From the data below, repeat exactly the lines from the line with "20\% or more" to the line with "albeit not significantly.", both included.

※ ※ ※

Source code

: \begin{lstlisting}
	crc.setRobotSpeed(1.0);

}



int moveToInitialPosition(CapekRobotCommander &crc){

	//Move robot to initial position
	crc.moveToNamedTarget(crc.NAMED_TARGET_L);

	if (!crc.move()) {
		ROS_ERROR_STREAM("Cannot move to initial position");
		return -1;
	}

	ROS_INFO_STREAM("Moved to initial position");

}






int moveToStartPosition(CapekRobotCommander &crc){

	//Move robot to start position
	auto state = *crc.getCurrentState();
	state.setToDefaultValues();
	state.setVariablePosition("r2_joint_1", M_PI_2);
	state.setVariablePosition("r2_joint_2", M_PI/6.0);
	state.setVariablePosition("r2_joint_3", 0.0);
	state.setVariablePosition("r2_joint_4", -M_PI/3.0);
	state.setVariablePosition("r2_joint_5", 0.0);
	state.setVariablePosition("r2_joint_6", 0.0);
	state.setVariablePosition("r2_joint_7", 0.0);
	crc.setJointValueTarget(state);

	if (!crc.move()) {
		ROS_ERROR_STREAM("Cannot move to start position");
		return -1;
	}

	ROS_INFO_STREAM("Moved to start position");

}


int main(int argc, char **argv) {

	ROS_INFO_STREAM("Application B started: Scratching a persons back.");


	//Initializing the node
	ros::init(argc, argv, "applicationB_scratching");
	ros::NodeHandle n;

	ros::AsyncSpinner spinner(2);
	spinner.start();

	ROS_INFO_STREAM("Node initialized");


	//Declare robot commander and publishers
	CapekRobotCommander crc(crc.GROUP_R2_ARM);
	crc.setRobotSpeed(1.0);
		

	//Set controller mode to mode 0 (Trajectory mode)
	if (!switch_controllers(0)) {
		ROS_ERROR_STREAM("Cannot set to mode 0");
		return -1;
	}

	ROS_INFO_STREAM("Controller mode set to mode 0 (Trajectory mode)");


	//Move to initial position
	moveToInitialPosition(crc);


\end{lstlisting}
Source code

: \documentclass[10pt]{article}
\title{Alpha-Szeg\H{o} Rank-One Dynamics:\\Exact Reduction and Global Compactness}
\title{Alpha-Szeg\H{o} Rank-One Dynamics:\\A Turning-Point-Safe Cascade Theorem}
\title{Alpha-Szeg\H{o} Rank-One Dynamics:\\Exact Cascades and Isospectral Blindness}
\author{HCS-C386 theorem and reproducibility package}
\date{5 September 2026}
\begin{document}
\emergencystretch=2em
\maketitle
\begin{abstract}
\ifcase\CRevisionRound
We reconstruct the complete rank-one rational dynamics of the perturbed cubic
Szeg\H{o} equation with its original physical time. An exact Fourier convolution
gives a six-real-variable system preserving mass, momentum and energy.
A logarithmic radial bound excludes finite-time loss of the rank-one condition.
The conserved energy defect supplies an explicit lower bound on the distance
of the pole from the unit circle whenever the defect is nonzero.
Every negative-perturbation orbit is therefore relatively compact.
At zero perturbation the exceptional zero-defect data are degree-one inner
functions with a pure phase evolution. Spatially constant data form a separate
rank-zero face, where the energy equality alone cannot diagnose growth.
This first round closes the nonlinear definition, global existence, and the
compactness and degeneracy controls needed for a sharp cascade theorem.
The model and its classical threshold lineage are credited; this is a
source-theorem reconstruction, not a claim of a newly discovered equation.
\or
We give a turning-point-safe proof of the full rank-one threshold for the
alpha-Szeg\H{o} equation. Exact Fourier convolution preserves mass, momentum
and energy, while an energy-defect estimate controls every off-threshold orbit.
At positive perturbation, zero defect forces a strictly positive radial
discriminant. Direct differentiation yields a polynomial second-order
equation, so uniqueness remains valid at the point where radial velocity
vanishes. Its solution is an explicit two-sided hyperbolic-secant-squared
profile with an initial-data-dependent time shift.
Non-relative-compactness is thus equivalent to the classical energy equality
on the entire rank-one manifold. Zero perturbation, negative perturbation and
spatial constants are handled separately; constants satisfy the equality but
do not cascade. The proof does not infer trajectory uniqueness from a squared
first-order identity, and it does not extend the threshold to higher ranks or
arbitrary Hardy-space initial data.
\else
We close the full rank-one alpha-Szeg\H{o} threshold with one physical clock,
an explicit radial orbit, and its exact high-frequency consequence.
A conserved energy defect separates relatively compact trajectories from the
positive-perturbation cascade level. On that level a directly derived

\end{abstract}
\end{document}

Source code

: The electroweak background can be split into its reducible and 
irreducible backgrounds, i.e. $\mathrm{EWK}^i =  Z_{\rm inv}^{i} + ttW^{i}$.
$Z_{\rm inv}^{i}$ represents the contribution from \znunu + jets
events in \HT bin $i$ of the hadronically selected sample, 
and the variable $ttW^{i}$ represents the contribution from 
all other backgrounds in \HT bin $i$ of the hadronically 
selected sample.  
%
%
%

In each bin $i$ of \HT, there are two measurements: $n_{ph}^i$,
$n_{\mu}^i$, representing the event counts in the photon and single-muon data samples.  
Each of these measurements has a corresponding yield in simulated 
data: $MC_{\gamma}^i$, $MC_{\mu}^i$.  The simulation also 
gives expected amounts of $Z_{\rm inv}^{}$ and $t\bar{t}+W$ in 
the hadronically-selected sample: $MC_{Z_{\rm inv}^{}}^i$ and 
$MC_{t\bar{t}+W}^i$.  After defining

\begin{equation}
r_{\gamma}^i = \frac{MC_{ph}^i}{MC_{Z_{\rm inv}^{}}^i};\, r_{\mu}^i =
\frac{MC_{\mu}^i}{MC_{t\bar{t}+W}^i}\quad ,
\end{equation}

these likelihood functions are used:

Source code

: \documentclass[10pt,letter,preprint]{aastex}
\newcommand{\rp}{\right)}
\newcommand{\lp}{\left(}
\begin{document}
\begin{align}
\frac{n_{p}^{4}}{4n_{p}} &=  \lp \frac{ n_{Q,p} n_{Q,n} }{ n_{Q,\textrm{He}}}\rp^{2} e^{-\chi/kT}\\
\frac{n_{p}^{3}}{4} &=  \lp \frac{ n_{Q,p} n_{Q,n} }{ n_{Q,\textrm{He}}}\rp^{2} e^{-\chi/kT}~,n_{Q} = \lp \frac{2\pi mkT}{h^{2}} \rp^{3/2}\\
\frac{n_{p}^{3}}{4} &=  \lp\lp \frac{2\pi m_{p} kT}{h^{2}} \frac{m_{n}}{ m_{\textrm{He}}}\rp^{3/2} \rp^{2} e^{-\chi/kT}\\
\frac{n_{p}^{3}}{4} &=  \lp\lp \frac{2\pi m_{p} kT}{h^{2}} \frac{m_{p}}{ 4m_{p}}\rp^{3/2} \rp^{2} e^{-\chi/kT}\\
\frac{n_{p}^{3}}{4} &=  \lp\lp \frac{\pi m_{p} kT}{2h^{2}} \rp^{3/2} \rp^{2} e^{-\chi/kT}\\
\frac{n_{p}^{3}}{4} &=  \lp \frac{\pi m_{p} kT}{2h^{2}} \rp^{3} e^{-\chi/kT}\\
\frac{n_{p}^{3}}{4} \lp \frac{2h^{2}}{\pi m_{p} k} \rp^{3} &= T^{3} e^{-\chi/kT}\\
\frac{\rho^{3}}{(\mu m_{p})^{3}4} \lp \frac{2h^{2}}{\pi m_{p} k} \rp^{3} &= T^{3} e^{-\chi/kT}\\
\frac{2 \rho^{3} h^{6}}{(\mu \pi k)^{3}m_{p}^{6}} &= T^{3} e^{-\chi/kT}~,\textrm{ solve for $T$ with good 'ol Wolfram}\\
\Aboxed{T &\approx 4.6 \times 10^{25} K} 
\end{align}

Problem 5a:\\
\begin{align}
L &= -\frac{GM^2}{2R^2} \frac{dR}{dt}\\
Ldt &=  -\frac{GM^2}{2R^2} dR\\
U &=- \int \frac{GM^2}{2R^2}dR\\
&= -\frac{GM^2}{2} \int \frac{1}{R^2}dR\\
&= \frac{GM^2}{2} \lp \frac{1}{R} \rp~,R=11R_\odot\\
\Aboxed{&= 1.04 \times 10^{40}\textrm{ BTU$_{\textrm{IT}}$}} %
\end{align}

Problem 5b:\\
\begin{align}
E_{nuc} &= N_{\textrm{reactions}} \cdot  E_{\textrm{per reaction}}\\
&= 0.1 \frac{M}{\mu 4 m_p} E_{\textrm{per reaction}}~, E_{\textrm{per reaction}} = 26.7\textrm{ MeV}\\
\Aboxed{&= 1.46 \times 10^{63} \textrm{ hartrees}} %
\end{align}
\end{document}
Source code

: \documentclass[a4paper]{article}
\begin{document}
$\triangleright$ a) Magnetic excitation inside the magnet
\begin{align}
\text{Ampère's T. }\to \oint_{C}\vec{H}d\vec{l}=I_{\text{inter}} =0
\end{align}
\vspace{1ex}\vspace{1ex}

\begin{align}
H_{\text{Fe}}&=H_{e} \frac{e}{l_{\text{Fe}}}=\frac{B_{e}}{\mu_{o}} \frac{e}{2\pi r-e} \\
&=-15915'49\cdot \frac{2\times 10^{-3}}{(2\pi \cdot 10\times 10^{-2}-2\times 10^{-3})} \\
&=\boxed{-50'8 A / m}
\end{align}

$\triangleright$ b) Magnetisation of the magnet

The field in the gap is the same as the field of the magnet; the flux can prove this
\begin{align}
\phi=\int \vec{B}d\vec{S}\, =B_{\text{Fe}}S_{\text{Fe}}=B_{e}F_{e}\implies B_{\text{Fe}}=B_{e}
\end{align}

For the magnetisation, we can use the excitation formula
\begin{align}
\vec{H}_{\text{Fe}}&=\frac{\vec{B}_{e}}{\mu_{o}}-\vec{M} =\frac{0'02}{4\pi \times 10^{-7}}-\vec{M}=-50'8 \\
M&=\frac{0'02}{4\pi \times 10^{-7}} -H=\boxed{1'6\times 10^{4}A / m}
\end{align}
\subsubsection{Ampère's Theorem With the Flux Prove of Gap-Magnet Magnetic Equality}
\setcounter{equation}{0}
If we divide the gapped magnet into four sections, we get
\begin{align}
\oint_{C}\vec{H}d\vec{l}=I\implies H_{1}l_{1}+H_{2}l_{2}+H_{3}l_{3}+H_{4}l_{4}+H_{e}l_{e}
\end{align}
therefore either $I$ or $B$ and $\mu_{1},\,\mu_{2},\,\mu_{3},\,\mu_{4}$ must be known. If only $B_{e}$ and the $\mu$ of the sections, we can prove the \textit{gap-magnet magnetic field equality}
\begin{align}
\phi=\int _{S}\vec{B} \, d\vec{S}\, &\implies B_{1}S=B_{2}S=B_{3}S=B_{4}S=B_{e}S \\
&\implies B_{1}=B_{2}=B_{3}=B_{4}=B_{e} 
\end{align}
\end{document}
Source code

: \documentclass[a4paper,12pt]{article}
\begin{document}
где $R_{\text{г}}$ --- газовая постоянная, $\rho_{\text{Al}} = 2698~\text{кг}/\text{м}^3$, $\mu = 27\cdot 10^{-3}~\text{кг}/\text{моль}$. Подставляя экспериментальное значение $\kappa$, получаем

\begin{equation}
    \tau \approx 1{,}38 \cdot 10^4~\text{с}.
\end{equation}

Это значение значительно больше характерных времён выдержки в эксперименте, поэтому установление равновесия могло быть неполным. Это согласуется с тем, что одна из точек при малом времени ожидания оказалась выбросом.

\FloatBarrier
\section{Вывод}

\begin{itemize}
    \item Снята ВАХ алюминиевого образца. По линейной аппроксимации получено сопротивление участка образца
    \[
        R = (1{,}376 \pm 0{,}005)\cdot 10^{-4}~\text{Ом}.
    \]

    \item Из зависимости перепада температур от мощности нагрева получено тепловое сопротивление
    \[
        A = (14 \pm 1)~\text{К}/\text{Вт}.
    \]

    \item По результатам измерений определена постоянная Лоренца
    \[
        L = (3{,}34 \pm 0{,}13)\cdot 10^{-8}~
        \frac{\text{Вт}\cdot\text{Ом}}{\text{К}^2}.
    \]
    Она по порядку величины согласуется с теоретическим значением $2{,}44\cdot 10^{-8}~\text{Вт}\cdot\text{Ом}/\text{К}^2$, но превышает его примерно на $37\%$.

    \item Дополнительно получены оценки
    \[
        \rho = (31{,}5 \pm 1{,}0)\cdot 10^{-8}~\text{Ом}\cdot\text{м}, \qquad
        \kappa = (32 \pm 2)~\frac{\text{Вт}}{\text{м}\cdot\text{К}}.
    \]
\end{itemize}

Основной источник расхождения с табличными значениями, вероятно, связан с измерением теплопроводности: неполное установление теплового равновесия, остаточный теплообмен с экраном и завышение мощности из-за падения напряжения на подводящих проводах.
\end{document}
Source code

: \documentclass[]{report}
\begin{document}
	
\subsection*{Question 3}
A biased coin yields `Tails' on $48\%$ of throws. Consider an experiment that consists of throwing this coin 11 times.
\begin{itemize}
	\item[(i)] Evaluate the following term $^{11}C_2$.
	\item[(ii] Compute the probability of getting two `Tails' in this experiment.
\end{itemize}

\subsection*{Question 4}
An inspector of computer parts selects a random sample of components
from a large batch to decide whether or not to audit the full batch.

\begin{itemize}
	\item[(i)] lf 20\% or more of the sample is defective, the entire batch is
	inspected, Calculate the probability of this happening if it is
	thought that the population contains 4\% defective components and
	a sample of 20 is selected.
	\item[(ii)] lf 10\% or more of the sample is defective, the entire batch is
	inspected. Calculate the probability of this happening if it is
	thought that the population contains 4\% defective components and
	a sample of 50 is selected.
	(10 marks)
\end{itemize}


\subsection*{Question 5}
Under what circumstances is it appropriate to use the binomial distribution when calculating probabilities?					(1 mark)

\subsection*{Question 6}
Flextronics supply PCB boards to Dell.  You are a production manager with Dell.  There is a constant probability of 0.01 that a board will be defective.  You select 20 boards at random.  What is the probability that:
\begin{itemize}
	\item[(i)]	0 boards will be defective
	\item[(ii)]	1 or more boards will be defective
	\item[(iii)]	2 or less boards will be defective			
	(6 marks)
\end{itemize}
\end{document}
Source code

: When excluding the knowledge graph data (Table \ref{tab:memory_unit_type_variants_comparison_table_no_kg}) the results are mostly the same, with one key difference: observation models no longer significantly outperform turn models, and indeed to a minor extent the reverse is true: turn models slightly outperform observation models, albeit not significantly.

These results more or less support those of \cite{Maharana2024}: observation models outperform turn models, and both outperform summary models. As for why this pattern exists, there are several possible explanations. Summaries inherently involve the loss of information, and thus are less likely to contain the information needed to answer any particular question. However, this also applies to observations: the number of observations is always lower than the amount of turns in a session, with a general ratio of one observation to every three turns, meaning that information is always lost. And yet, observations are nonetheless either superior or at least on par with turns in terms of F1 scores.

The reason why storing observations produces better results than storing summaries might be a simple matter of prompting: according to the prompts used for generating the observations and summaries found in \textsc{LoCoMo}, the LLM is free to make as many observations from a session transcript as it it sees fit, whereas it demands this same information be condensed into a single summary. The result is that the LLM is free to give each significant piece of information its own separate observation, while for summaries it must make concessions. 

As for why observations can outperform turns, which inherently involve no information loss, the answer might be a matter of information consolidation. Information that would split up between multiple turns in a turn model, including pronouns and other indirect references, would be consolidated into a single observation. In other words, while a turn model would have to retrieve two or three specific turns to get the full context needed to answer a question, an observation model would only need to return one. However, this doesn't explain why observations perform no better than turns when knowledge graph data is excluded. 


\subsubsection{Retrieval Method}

※ ※ ※

Written answer
	\item[(i)] lf 20\% or more of the sample is defective, the entire batch is
	inspected, Calculate the probability of this happening if it is
	thought that the population contains 4\% defective components and
	a sample of 20 is selected.
	\item[(ii)] lf 10\% or more of the sample is defective, the entire batch is
	inspected. Calculate the probability of this happening if it is
	thought that the population contains 4\% defective components and
	a sample of 50 is selected.
	(10 marks)
\end{itemize}


\subsection*{Question 5}
Under what circumstances is it appropriate to use the binomial distribution when calculating probabilities?					(1 mark)

\subsection*{Question 6}
Flextronics supply PCB boards to Dell.  You are a production manager with Dell.  There is a constant probability of 0.01 that a board will be defective.  You select 20 boards at random.  What is the probability that:
\begin{itemize}
	\item[(i)]	0 boards will be defective
	\item[(ii)]	1 or more boards will be defective
	\item[(iii)]	2 or less boards will be defective			
	(6 marks)
\end{itemize}
\end{document}
Source code

: When excluding the knowledge graph data (Table \ref{tab:memory_unit_type_variants_comparison_table_no_kg}) the results are mostly the same, with one key difference: observation models no longer significantly outperform turn models, and indeed to a minor extent the reverse is true: turn models slightly outperform observation models, albeit not significantly.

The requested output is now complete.